DELESCLUSE Jean-Baptiste.

Par Jean-Pierre Delhaye

Ath (pr. Hainaut, arr. Ath), 5 avril 1803 – 9 novembre 1861. Juriste, mandataire politique libéral, bourgmestre d’Ath, député libéral démocrate de l’arrondissement d’Ath.

Fils de Jean-Juste-Joseph Delescluse, commissaire de police d’Ath, et de Marie-Philippine-Joseph Ockerman, Jean-Baptiste Delescluse appartient à une famille de propriétaires terriens, d’hommes de loi, de fonctionnaires. Le chevalier Toussaint Delescluse, grand-père de Jean-Baptiste, est maire d’Ath sous le régime français. Il a soulevé le peuple athois contre les Autrichiens. Son oncle, Nicolas Delescluse, devient juge de paix du canton d’Ath en 1797.

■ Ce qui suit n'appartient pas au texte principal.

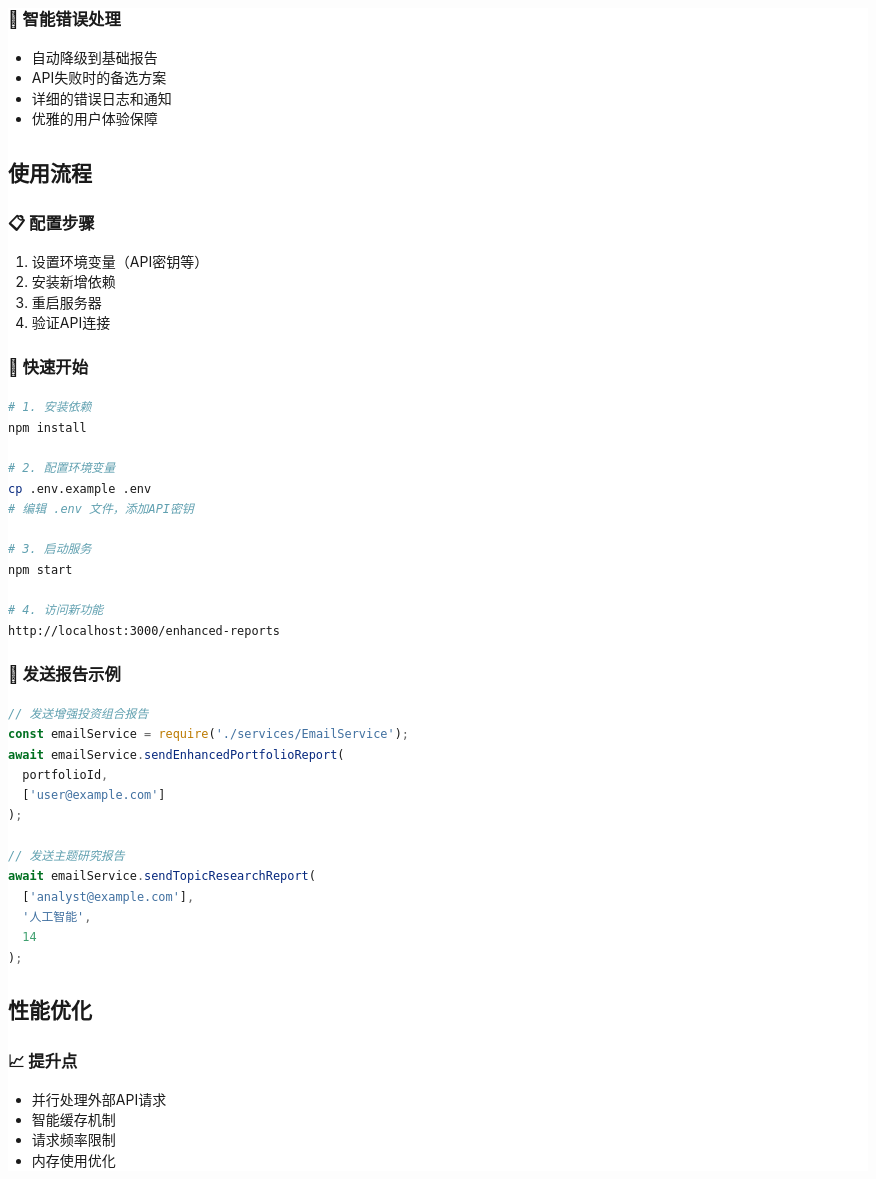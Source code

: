### 🔄 智能错误处理
- 自动降级到基础报告
- API失败时的备选方案
- 详细的错误日志和通知
- 优雅的用户体验保障

## 使用流程

### 📋 配置步骤
1. 设置环境变量（API密钥等）
2. 安装新增依赖
3. 重启服务器
4. 验证API连接

### 🚀 快速开始
```bash
# 1. 安装依赖
npm install

# 2. 配置环境变量
cp .env.example .env
# 编辑 .env 文件，添加API密钥

# 3. 启动服务
npm start

# 4. 访问新功能
http://localhost:3000/enhanced-reports
```

### 📧 发送报告示例
```javascript
// 发送增强投资组合报告
const emailService = require('./services/EmailService');
await emailService.sendEnhancedPortfolioReport(
  portfolioId, 
  ['user@example.com']
);

// 发送主题研究报告
await emailService.sendTopicResearchReport(
  ['analyst@example.com'], 
  '人工智能', 
  14
);
```

## 性能优化

### 📈 提升点
- 并行处理外部API请求
- 智能缓存机制
- 请求频率限制
- 内存使用优化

Jean-Baptiste Delescluse fait ses humanités au collège d’Ath ; il les termine brillamment en 1819. Il suit probablement les cours de Théodore Jouret et Charles Blargnies. Devient-il le condisciple d’Adelson Castiau*, son cadet d’un an ? C’est presque une certitude. Dès lors, peut-on parler de l’influence d’une école athoise sur les idées sociales de Castiau, Delescluse et du secrétaire communal d’Ath de 1843 à 1858, Henri Marichal (Ath, 1816 – Ixelles, 1897) ? Ici, nous tombons dans le domaine des hypothèses.
Jean-Baptisre Delescluse étudie le droit à l’Université catholique de Louvain (Leuven, aujourd’hui pr. Brabant flamand, arr. Louvain), où obtient le grade de docteur dans cette discipline en 1824. Avocat au barreau de Tournai (pr. Hainaut, arr. Tournai), il s’installe dans la cité royale pour rentrer dans sa ville natale, quelques années plus tard. Cette période de sa vie, dénote selon le témoignage de son ami et confident le docteur J.-B. Thémont (Ath, 1811 – 1892), un temps d’étude et de réflexion. Il est regrettable que l’échevin radical, disciple de Delescluse, néglige d’évoquer les idées politiques et sociales du bourgmestre d’Ath. Adhère-t-il au Saint-Simonisme, comme l’insinuent parfois les catholiques athois ? Certains articles de l’Écho de la Dendre, rédigés par Henri Marichal, sont proches des idéaux de Saint-Simon.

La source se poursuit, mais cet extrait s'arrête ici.